The scout was accompanied by a refueling plane. The total duration of the flight, taking mid-air refueling into consideration, was estimated at 12 hours, seven of which the plane supposedly spent above the water of the Barents Sea in Russia’s north.
It has become yet another reconnaissance flight in a string of recent observations.
On Sunday, military flight tracking websites reported that the USAF’s RC-135V military transport reconnaissance aircraft had approached the coast of the Kaliningrad region in Russia's west.
On May 10, a USAF strategic reconnaissance aircraft also flew along the coast of the Kaliningrad region.
On April 29, a Russian SU-27 flew in dangerous proximity to an American RC-135 over the Baltic Sea. The incident occurred in international airspace and the Russian pilots performed an aerobatic maneuver.
On April 28, it was reported that Russian MiG-31 fighter-interceptor intercepted the reconnaissance plane of a US Navy P-8 Poseidon and accompanied it at a15-meter distance over Kamchatka Peninsula in Russia’s east.
Moscow later explained that the scout was flying towards Russia.
“I don’t think they flew there (over the Barents Sea) for the first time,” Russian military expert Viktor Litovkin told Russian news website Vzglyad.
“We have lately started paying more attention to it, writing more about such incidents after our fighters started intercepting these scouts,” he explained.
On the whole, the expert says he does not regard such moves as something dangerous:
“Well, if they want to demonstrate their power, let them, let them spend their fuel, so to speak,” he said.
The expert said that the military “competition” between the two countries has always been in place, however nowadays it is becoming more of a public matter.
With regards to the surveillance in Russia’s north, Litovkin said that the Norwegian intelligence vessel Marjata is regularly monitoring Russia’s activity at its northern combat training ranges in the Barents Sea and NATO submarines are also present in the area, so the recent flight might also be “something of the kind.”
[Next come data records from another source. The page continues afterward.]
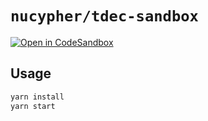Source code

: # `nucypher/tdec-sandbox`

[![Open in CodeSandbox](https://img.shields.io/badge/Open%20in-CodeSandbox-blue?style=flat-square&logo=codesandbox)](https://githubbox.com/nucypher/tdec-sandbox)

## Usage

```bash
yarn install
yarn start
```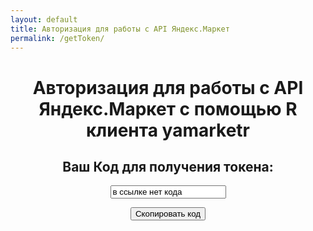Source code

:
 ```yaml
---
layout: default
title: Авторизация для работы с API Яндекс.Маркет
permalink: /getToken/
---
```


<script>
  function copyCode() {
    var copyText = document.getElementById("txt1");
    copyText.select();
    document.execCommand("copy");
  }
    
  window.onload = function() {
  document.getElementById('txt1').value = window.location.href.slice(window.location.href.indexOf('=') + 1, window.location.href.slice().length);}
</script>
  
<h1><center>Авторизация для работы с API Яндекс.Маркет с помощью R клиента <b>yamarketr</b></center></h1>
<h2><center>Ваш Код для получения токена:</center></h2>
<div class="tok_style">
<center>
<p>
  <input type="text" value="в ссылке нет кода" id="txt1">
  </p><p>
  <button onclick="copyCode()">Скопировать код</button>
 </p>
</center>
</div>

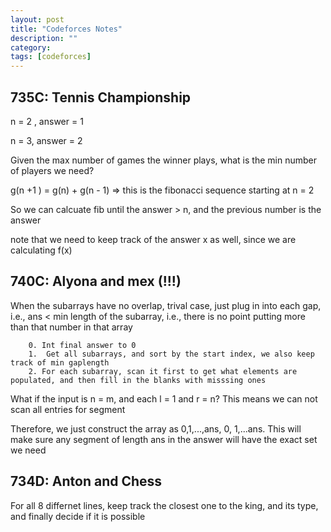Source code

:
 ```yaml
---
layout: post
title: "Codeforces Notes" 
description: ""
category: 
tags: [codeforces]
---
```



735C: Tennis Championship
-----------
n = 2 , answer = 1

n = 3, answer = 2

Given the max number of games the winner plays, what is the min number of players we need?

g(n +1 ) = g(n) + g(n - 1) => this is the fibonacci sequence starting at n = 2

So we can calcuate fib until the answer > n, and the previous number is the answer

note that we need to keep track of the answer x as well, since we are calculating f(x)



740C: Alyona and mex (!!!)
-----------
When the subarrays have no overlap, trival case, just plug in into each gap, i.e., ans < min length of the subarray, i.e., there is no point putting more than that number in that array

```
	0. Int final answer to 0
	1.  Get all subarrays, and sort by the start index, we also keep track of min gaplength
	2. For each subarray, scan it first to get what elements are populated, and then fill in the blanks with misssing ones

```

What if the input is n = m, and each l = 1 and r = n? This means we can not scan all entries for segment

Therefore, we just construct the array as 0,1,...,ans, 0, 1,...ans. This will make sure any segment of length ans in the answer will have the exact set we need


734D: Anton and Chess
----------
For all 8 differnet lines, keep track the closest one to the king, and its type, and finally decide if it is possible

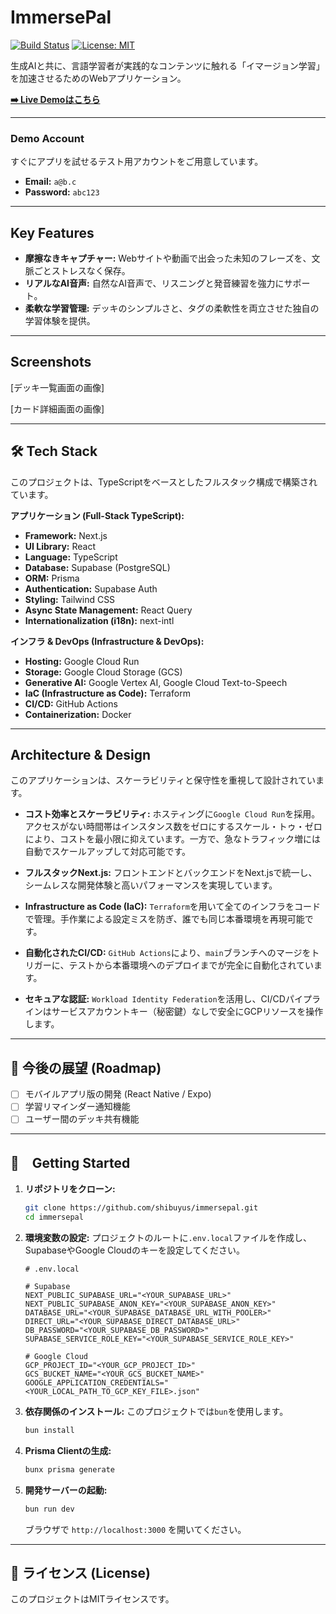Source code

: # ImmersePal

[![Build Status](https://img.shields.io/github/actions/workflow/status/shibuyus/immersepal/test.yml?branch=main)](https://github.com/shibuyus/immersepal/actions)
[![License: MIT](https://img.shields.io/badge/License-MIT-yellow.svg)](https://opensource.org/licenses/MIT)

生成AIと共に、言語学習者が実践的なコンテンツに触れる「イマージョン学習」を加速させるためのWebアプリケーション。

[**➡️ Live Demoはこちら**](https://immersepal.com)

---

###  Demo Account

すぐにアプリを試せるテスト用アカウントをご用意しています。

- **Email:** `a@b.c`
- **Password:** `abc123`

---

## Key Features

- **摩擦なきキャプチャー:** Webサイトや動画で出会った未知のフレーズを、文脈ごとストレスなく保存。
- **リアルなAI音声:** 自然なAI音声で、リスニングと発音練習を強力にサポート。
- **柔軟な学習管理:** デッキのシンプルさと、タグの柔軟性を両立させた独自の学習体験を提供。

---

## Screenshots

[デッキ一覧画面の画像]

[カード詳細画面の画像]

---

## 🛠️ Tech Stack

このプロジェクトは、TypeScriptをベースとしたフルスタック構成で構築されています。

**アプリケーション (Full-Stack TypeScript):**
- **Framework:** Next.js
- **UI Library:** React
- **Language:** TypeScript
- **Database:** Supabase (PostgreSQL)
- **ORM:** Prisma
- **Authentication:** Supabase Auth
- **Styling:** Tailwind CSS
- **Async State Management:** React Query
- **Internationalization (i18n):** next-intl

**インフラ & DevOps (Infrastructure & DevOps):**
- **Hosting:** Google Cloud Run
- **Storage:** Google Cloud Storage (GCS)
- **Generative AI:** Google Vertex AI, Google Cloud Text-to-Speech
- **IaC (Infrastructure as Code):** Terraform
- **CI/CD:** GitHub Actions
- **Containerization:** Docker

---

## Architecture & Design

このアプリケーションは、スケーラビリティと保守性を重視して設計されています。

- **コスト効率とスケーラビリティ:** ホスティングに`Google Cloud Run`を採用。アクセスがない時間帯はインスタンス数をゼロにするスケール・トゥ・ゼロにより、コストを最小限に抑えています。一方で、急なトラフィック増には自動でスケールアップして対応可能です。
  
- **フルスタックNext.js:** フロントエンドとバックエンドをNext.jsで統一し、シームレスな開発体験と高いパフォーマンスを実現しています。

- **Infrastructure as Code (IaC):** `Terraform`を用いて全てのインフラをコードで管理。手作業による設定ミスを防ぎ、誰でも同じ本番環境を再現可能です。

- **自動化されたCI/CD:** `GitHub Actions`により、`main`ブランチへのマージをトリガーに、テストから本番環境へのデプロイまでが完全に自動化されています。

- **セキュアな認証:** `Workload Identity Federation`を活用し、CI/CDパイプラインはサービスアカウントキー（秘密鍵）なしで安全にGCPリソースを操作します。

---

## 📝 今後の展望 (Roadmap)

- [ ] モバイルアプリ版の開発 (React Native / Expo)
- [ ] 学習リマインダー通知機能
- [ ] ユーザー間のデッキ共有機能

---

## 🚀　Getting Started

1.  **リポジトリをクローン:**
    ```bash
    git clone https://github.com/shibuyus/immersepal.git
    cd immersepal
    ```

2.  **環境変数の設定:**
    プロジェクトのルートに`.env.local`ファイルを作成し、SupabaseやGoogle Cloudのキーを設定してください。
    ```env
    # .env.local

    # Supabase
    NEXT_PUBLIC_SUPABASE_URL="<YOUR_SUPABASE_URL>"
    NEXT_PUBLIC_SUPABASE_ANON_KEY="<YOUR_SUPABASE_ANON_KEY>"
    DATABASE_URL="<YOUR_SUPABASE_DATABASE_URL_WITH_POOLER>"
    DIRECT_URL="<YOUR_SUPABASE_DIRECT_DATABASE_URL>"
    DB_PASSWORD="<YOUR_SUPABASE_DB_PASSWORD>"
    SUPABASE_SERVICE_ROLE_KEY="<YOUR_SUPABASE_SERVICE_ROLE_KEY>"
    
    # Google Cloud
    GCP_PROJECT_ID="<YOUR_GCP_PROJECT_ID>"
    GCS_BUCKET_NAME="<YOUR_GCS_BUCKET_NAME>"
    GOOGLE_APPLICATION_CREDENTIALS="<YOUR_LOCAL_PATH_TO_GCP_KEY_FILE>.json"
    ```


3.  **依存関係のインストール:**
    このプロジェクトでは`bun`を使用します。
    ```bash
    bun install
    ```

4.  **Prisma Clientの生成:**
    ```bash
    bunx prisma generate
    ```

5.  **開発サーバーの起動:**
    ```bash
    bun run dev
    ```
    ブラウザで `http://localhost:3000` を開いてください。

---

## 📄 ライセンス (License)

このプロジェクトはMITライセンスです。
“In the nearest future, the battle for the Arctic will come into focus,” he said.
“The fact that they gently sting us in our “underbelly” in our West, in Ukraine – it’s not the worst of it,” he added.
“This does not mean that the main blow will come from there. They are just pulling our resources over there with the sole purpose of eventually getting into an open confrontation in the Northern region,” he said.
Perendzhiev also voiced the official position of the Russian Defense Ministry:
“if you do not want to be intercepted, do not fly close to Russia’s borders, or at least switch on the transponder so that we don’t send out fighters every time to intercept an unidentified and potentially dangerous objects.”